2011 MLB Trade Deadline: Why Carlos Quentin May Be Disastrous for the Phillies

Asher ChanceySenior Analyst IJuly 28, 2011

DETROIT - JULY 15: Carlos Quentin #20 of the Chicago White Sox singles to left field scoring Paul Konerko #14 and Adam Dunn #32 in the seventh inning during the game against the Detroit Tigers at Comerica Park on July 15, 2011 in Detroit, Michigan. The White Sox defeated the Tigers 8-2. (Photo by Leon Halip/Getty Images)
Leon Halip/Getty Images

According to MLBTradeRumors.com, both Ken Rosenthal of FOXSports.com and Jon Heyman of SI.com are reporting that the Phillies are showing interest in Carlos Quentin of the Chicago White Sox.
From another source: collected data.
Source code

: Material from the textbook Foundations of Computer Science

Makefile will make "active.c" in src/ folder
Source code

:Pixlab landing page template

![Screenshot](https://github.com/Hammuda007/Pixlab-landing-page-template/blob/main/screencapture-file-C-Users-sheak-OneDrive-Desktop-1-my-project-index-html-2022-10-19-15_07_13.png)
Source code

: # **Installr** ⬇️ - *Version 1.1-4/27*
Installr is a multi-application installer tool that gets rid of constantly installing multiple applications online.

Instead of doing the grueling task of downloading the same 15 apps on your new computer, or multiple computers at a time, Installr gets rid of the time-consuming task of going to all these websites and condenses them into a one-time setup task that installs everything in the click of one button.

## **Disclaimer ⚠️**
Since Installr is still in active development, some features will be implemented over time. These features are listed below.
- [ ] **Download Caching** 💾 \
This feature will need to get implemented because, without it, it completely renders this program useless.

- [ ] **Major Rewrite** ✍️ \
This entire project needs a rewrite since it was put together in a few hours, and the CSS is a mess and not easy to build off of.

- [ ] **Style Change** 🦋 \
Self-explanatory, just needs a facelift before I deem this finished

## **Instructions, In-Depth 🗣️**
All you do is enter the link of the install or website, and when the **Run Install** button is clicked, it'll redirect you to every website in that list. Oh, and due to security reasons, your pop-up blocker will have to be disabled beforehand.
While this deal is appealing to the Phillies on a certain level, there are a couple of red flags with Quentin that could spell disaster for the Phillies.
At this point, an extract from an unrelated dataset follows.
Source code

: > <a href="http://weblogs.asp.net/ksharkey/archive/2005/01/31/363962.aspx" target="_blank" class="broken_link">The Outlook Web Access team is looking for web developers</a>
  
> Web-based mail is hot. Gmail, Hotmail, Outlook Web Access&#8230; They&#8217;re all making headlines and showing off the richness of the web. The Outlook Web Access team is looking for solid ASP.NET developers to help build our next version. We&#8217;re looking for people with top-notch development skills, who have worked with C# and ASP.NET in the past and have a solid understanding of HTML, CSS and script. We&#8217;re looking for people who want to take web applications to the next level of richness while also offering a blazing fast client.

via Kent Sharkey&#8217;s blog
Before we harp on the negative, let's take a look at the positive:

Quentin represents the all-elusive right-handed hitting outfielder that the Phillies and their fans so desperately covet (though not necessarily with good reason). To be sure, Quentin is a basher; he already has 20 home runs and 26 doubles in 95 games for the White Sox, and has been hit by a pitch 20 times already. He is a two-time All-Star, and when he is on like he was in 2008 before getting injured, he can be one of the most dangerous hitters in the game.

Plus, he is signed cheaply through the end of the year and is arbitration eligible after the season.

Now to the negatives.

First of all, Quentin has been incredibly inconsistent throughout his career. His 26 doubles are already more than he hit in all of 2010, when he hit .243 with an .821 OPS and his .265 average is his highest in three seasons.

Secondly, he is injury prone; he has never played more than 131 games in a single season, and has topped 100 games only twice in five seasons coming into this year.

Third, his power numbers are impressive, but they are American League power numbers. One is forced to wonder whether he can put up those same numbers hitting in Atlanta and New York and Florida against National League pitching (though I will note that I was shocked to learn that 14 of his 20 home runs have come on the road this season. Major plus).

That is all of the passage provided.